Task to carry out >> Only one portion of the data is to be written out: from the line bearing "Here are some ideas to get you started: -->" through the line bearing "you can read". Write it exactly as it appears.

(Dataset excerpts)
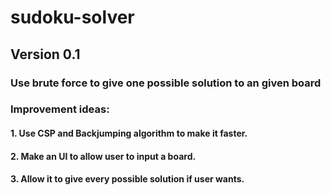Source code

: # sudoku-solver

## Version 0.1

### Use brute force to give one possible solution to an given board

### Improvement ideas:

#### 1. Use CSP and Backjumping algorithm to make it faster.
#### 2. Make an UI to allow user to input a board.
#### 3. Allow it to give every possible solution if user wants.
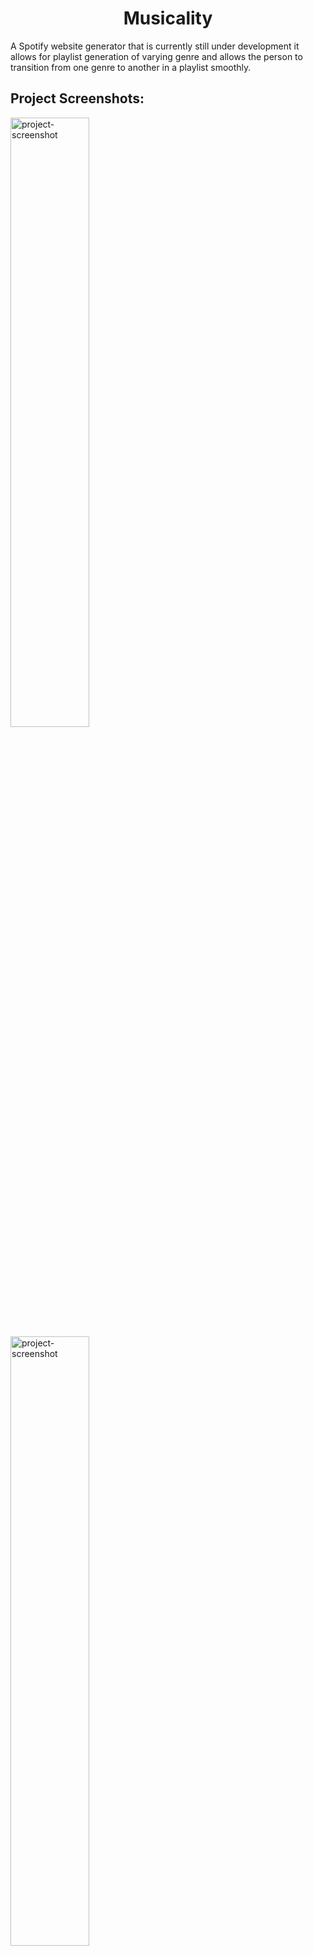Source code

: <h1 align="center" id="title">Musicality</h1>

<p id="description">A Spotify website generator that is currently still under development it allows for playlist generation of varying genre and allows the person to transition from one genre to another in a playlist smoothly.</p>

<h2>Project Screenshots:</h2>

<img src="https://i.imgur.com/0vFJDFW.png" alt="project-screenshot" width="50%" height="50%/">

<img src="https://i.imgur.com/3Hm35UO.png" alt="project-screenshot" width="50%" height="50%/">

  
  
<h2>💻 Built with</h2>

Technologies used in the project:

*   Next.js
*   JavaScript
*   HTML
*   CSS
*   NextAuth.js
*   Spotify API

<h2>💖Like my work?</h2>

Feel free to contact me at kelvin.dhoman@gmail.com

==

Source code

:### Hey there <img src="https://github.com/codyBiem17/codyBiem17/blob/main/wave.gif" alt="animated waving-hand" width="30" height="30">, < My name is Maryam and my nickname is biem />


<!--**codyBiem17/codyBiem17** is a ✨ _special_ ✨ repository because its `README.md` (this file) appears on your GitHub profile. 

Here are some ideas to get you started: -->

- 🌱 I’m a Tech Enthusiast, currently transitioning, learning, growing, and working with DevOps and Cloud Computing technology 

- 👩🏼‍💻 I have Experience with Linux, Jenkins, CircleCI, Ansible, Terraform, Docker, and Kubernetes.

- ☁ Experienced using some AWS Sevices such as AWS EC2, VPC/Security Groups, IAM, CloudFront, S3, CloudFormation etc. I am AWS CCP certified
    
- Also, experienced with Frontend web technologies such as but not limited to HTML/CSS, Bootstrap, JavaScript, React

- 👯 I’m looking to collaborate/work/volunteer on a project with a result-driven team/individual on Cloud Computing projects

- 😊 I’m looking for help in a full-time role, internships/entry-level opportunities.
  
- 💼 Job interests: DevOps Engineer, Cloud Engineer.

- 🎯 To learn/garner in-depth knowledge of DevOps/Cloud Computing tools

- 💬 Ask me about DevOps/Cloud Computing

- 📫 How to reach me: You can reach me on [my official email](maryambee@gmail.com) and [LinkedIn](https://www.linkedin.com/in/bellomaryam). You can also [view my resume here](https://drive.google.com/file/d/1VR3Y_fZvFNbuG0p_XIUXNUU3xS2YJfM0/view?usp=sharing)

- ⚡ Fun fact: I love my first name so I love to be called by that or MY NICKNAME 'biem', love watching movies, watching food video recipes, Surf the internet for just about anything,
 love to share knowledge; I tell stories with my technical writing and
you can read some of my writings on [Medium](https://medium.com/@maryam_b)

Exercise solution >>
Here are some ideas to get you started: -->

- 🌱 I’m a Tech Enthusiast, currently transitioning, learning, growing, and working with DevOps and Cloud Computing technology 

- 👩🏼‍💻 I have Experience with Linux, Jenkins, CircleCI, Ansible, Terraform, Docker, and Kubernetes.

- ☁ Experienced using some AWS Sevices such as AWS EC2, VPC/Security Groups, IAM, CloudFront, S3, CloudFormation etc. I am AWS CCP certified
    
- Also, experienced with Frontend web technologies such as but not limited to HTML/CSS, Bootstrap, JavaScript, React

- 👯 I’m looking to collaborate/work/volunteer on a project with a result-driven team/individual on Cloud Computing projects

- 😊 I’m looking for help in a full-time role, internships/entry-level opportunities.
  
- 💼 Job interests: DevOps Engineer, Cloud Engineer.

- 🎯 To learn/garner in-depth knowledge of DevOps/Cloud Computing tools

- 💬 Ask me about DevOps/Cloud Computing

- 📫 How to reach me: You can reach me on [my official email](maryambee@gmail.com) and [LinkedIn](https://www.linkedin.com/in/bellomaryam). You can also [view my resume here](https://drive.google.com/file/d/1VR3Y_fZvFNbuG0p_XIUXNUU3xS2YJfM0/view?usp=sharing)

- ⚡ Fun fact: I love my first name so I love to be called by that or MY NICKNAME 'biem', love watching movies, watching food video recipes, Surf the internet for just about anything,
 love to share knowledge; I tell stories with my technical writing and
you can read some of my writings on [Medium](https://medium.com/@maryam_b)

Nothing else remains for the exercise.